**Prompt**. What are the lines, written out exactly, from the one containing "Crush TJ's Joe-Joe's" to the end of the entries below? Include both ends and nothing more.

**Task material**.
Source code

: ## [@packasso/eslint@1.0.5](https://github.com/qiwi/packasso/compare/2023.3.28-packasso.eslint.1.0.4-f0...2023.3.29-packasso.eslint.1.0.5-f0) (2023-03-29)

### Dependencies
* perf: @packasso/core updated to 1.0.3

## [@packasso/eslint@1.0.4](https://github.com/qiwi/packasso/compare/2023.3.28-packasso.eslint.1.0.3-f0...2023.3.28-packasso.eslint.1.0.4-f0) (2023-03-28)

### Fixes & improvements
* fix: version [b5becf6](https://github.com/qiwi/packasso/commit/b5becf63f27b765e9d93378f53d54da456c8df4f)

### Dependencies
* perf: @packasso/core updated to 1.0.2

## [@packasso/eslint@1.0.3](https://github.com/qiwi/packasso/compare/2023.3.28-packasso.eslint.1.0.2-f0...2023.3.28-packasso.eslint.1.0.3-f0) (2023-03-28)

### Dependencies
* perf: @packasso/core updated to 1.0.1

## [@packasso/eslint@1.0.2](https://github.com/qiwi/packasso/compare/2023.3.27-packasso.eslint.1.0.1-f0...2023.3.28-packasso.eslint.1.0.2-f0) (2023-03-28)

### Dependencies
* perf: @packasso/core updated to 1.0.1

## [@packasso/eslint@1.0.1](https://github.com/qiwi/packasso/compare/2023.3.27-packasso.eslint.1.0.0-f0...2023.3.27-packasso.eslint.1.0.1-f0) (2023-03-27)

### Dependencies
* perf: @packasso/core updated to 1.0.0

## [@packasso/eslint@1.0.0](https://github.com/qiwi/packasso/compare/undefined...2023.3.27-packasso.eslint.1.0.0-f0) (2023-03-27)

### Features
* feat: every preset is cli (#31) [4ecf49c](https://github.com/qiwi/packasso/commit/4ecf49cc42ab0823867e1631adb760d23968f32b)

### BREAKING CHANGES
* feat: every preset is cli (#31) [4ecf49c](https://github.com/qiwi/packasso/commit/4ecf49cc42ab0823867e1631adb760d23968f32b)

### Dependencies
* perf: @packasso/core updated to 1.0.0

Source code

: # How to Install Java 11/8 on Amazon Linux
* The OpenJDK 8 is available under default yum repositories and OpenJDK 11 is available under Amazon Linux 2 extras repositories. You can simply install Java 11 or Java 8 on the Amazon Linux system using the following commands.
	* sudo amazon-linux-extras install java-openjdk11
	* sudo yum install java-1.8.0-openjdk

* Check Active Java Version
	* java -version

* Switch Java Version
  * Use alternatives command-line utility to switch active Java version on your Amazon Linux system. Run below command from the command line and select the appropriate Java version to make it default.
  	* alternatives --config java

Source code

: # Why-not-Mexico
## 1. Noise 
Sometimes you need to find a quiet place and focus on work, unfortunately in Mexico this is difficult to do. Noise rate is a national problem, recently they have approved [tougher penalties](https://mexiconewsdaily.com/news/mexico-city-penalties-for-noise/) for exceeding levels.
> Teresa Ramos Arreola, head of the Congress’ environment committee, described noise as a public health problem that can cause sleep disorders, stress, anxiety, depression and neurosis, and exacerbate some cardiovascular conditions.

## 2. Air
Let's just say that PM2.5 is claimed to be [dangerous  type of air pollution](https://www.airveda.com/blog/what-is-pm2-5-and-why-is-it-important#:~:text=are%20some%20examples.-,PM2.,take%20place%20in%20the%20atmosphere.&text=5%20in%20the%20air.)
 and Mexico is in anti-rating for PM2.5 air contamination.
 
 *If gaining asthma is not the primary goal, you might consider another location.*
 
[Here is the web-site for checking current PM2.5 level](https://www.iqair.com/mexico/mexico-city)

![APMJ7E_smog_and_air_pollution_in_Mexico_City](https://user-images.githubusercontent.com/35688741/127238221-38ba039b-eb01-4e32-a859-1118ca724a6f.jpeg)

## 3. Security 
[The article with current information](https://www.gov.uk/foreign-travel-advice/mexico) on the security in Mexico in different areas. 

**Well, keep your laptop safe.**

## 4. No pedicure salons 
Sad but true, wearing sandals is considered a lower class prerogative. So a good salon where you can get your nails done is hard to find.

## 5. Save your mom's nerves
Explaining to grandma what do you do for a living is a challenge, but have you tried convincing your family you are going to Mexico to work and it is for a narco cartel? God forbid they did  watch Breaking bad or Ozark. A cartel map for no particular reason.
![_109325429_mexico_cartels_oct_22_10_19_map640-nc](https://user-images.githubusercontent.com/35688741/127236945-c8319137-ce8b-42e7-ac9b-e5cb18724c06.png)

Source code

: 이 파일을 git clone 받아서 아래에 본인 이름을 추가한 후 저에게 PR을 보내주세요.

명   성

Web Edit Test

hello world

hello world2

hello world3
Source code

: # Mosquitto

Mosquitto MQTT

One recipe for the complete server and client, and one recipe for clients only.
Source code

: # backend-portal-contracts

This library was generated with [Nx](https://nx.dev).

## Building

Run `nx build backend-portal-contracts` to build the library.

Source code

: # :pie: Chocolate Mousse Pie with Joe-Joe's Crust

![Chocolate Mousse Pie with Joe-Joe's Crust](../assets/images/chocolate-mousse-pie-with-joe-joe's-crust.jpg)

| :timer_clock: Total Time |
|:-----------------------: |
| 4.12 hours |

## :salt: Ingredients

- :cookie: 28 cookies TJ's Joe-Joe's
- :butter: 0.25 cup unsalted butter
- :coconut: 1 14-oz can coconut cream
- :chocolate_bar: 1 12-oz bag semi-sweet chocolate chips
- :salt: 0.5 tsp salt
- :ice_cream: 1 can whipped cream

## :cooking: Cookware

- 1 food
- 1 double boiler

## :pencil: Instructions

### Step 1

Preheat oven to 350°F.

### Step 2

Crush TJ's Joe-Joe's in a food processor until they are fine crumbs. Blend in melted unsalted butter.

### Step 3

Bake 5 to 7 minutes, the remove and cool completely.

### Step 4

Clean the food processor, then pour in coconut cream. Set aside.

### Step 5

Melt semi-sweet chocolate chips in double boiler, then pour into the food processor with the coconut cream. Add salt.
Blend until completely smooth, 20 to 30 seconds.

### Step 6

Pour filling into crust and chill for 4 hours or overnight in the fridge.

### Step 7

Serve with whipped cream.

**Problem solution**.
Crush TJ's Joe-Joe's in a food processor until they are fine crumbs. Blend in melted unsalted butter.

### Step 3

Bake 5 to 7 minutes, the remove and cool completely.

### Step 4

Clean the food processor, then pour in coconut cream. Set aside.

### Step 5

Melt semi-sweet chocolate chips in double boiler, then pour into the food processor with the coconut cream. Add salt.
Blend until completely smooth, 20 to 30 seconds.

### Step 6

Pour filling into crust and chill for 4 hours or overnight in the fridge.

### Step 7

Serve with whipped cream.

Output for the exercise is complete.